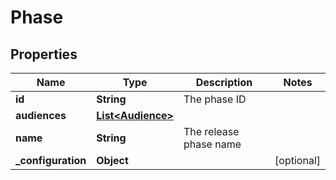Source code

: 

# Phase


## Properties

| Name | Type | Description | Notes |
|------------ | ------------- | ------------- | -------------|
|**id** | **String** | The phase ID |  |
|**audiences** | [**List&lt;Audience&gt;**](Audience.md) |  |  |
|**name** | **String** | The release phase name |  |
|**_configuration** | **Object** |  |  [optional] |



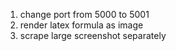1. change port from 5000 to 5001
2. render latex formula as image
3. scrape large screenshot separately
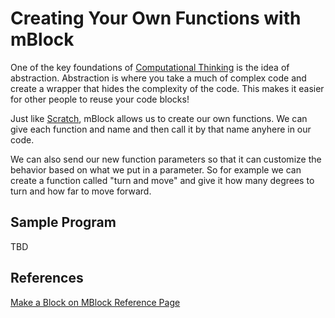# Creating Your Own Functions with mBlock

One of the key foundations of [Computational Thinking](../glossary#computational-thinking) is the idea of abstraction.  Abstraction is where you take a much of complex code and create a wrapper that hides the complexity of the code.  This makes it easier for other people to reuse your code blocks!

Just like [Scratch](../glossary#scratch), mBlock allows us to create our own functions.  We can give each function and name and then call it by that name anyhere in our code.

We can also send our new function parameters so that it can customize the behavior based on what we put in a parameter.  So for example we can create a function called "turn and move" and give it how many degrees to turn and how far to move forward.

## Sample Program
TBD

## References

[Make a Block on MBlock Reference Page](https://www.mblock.cc/doc/en/block-reference/DIY.html)
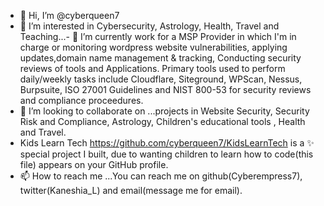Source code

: - 👋 Hi, I’m @cyberqueen7
- 👀 I’m interested in Cybersecurity, Astrology, Health, Travel and Teaching...- 🌱 I’m currently work for a MSP Provider in which I'm in charge or monitoring wordpress website vulnerabilities, applying updates,domain name management & tracking, Conducting security reviews of tools and Applications. Primary tools used to perform daily/weekly tasks include Cloudflare, Siteground, WPScan, Nessus, Burpsuite, ISO 27001 Guidelines and NIST 800-53 for security reviews and compliance proceedures.
- 💞️ I’m looking to collaborate on ...projects in Website Security, Security Risk and Compliance, Astrology, Children's educational tools , Health and Travel.
- Kids Learn Tech https://github.com/cyberqueen7/KidsLearnTech  is  a ✨ special project I built, due to wanting children to learn how to code(this file) appears on your GitHub profile.
- 📫 How to reach me ...You can reach me on github(Cyberempress7), twitter(Kaneshia_L) and email(message me for email).



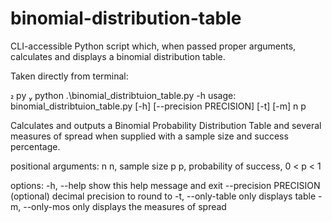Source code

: # binomial-distribution-table
CLI-accessible Python script which, when passed proper arguments, calculates and displays a binomial distribution table.

Taken directly from terminal:

 py  python .\binomial_distribtuion_table.py -h
usage: binomial_distribtuion_table.py [-h] [--precision PRECISION] [-t] [-m] n p

Calculates and outputs a Binomial Probability Distribution Table and several measures of spread when supplied with a sample size and success percentage.

positional arguments:
  n                     n, sample size
  p                     p, probability of success, 0 < p < 1

options:
  -h, --help            show this help message and exit
  --precision PRECISION
                        (optional) decimal precision to round to
  -t, --only-table      only displays table
  -m, --only-mos        only displays the measures of spread
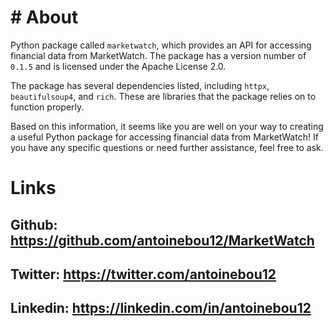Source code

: # # About

Python package called `marketwatch`, which provides an API for accessing financial data from MarketWatch. The package has a version number of `0.1.5` and is licensed under the Apache License 2.0.

The package has several dependencies listed, including `httpx`, `beautifulsoup4`, and `rich`. These are libraries that the package relies on to function properly.

Based on this information, it seems like you are well on your way to creating a useful Python package for accessing financial data from MarketWatch! If you have any specific questions or need further assistance, feel free to ask.

# Links

## Github: https://github.com/antoinebou12/MarketWatch

## Twitter: https://twitter.com/antoinebou12

## Linkedin: https://linkedin.com/in/antoinebou12
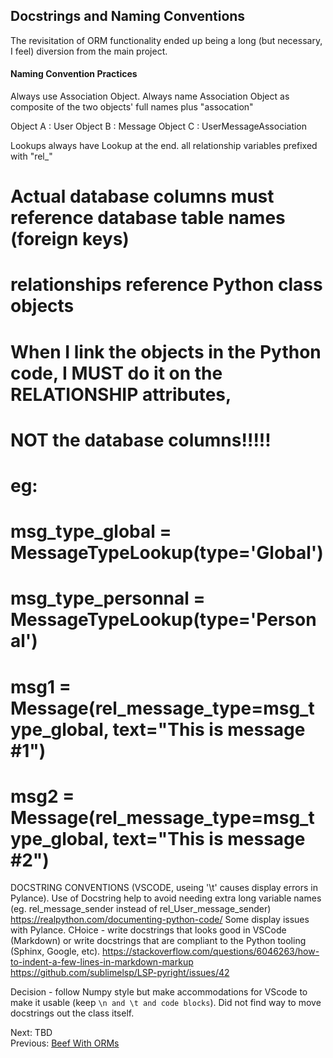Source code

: ## Docstrings and Naming Conventions

The revisitation of ORM functionality ended up being a long (but necessary, I feel) diversion from the main project.


#### Naming Convention Practices
Always use Association Object. Always name Association Object as composite of the two objects' full names plus "assocation"

Object A : User
Object B : Message
Object C : UserMessageAssociation

Lookups always have Lookup at the end.
all relationship variables prefixed with "rel_"

# Actual database columns must reference database table names (foreign keys)
# relationships reference Python class objects
# When I link the objects in the Python code, I MUST do it on the RELATIONSHIP attributes,
# NOT the database columns!!!!!
# eg:

#   msg_type_global = MessageTypeLookup(type='Global')
#   msg_type_personnal = MessageTypeLookup(type='Personal')

#   msg1 = Message(rel_message_type=msg_type_global, text="This is message #1")
#   msg2 = Message(rel_message_type=msg_type_global, text="This is message #2")


DOCSTRING CONVENTIONS (VSCODE, useing '\t' causes display errors in Pylance).
Use of Docstring help to avoid needing extra long variable names (eg. rel_message_sender instead of rel_User_message_sender)
https://realpython.com/documenting-python-code/
Some display issues with Pylance. CHoice - write docstrings that looks good in VSCode (Markdown) or write docstrings that are compliant to the Python tooling (Sphinx, Google, etc). https://stackoverflow.com/questions/6046263/how-to-indent-a-few-lines-in-markdown-markup
https://github.com/sublimelsp/LSP-pyright/issues/42

Decision - follow Numpy style but make accommodations for VScode to make it usable (keep `\n and \t and code blocks`).
Did not find way to move docstrings out the class itself.

Next: TBD<br>
Previous: [Beef With ORMs](./09-orm-beef.md)<br>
= = = =
**Exercise requirements:** Your answer must consist of every line in the listing that contains "Pylance".

**Solution to this exercise:**
DOCSTRING CONVENTIONS (VSCODE, useing '\t' causes display errors in Pylance).
Some display issues with Pylance. CHoice - write docstrings that looks good in VSCode (Markdown) or write docstrings that are compliant to the Python tooling (Sphinx, Google, etc). https://stackoverflow.com/questions/6046263/how-to-indent-a-few-lines-in-markdown-markup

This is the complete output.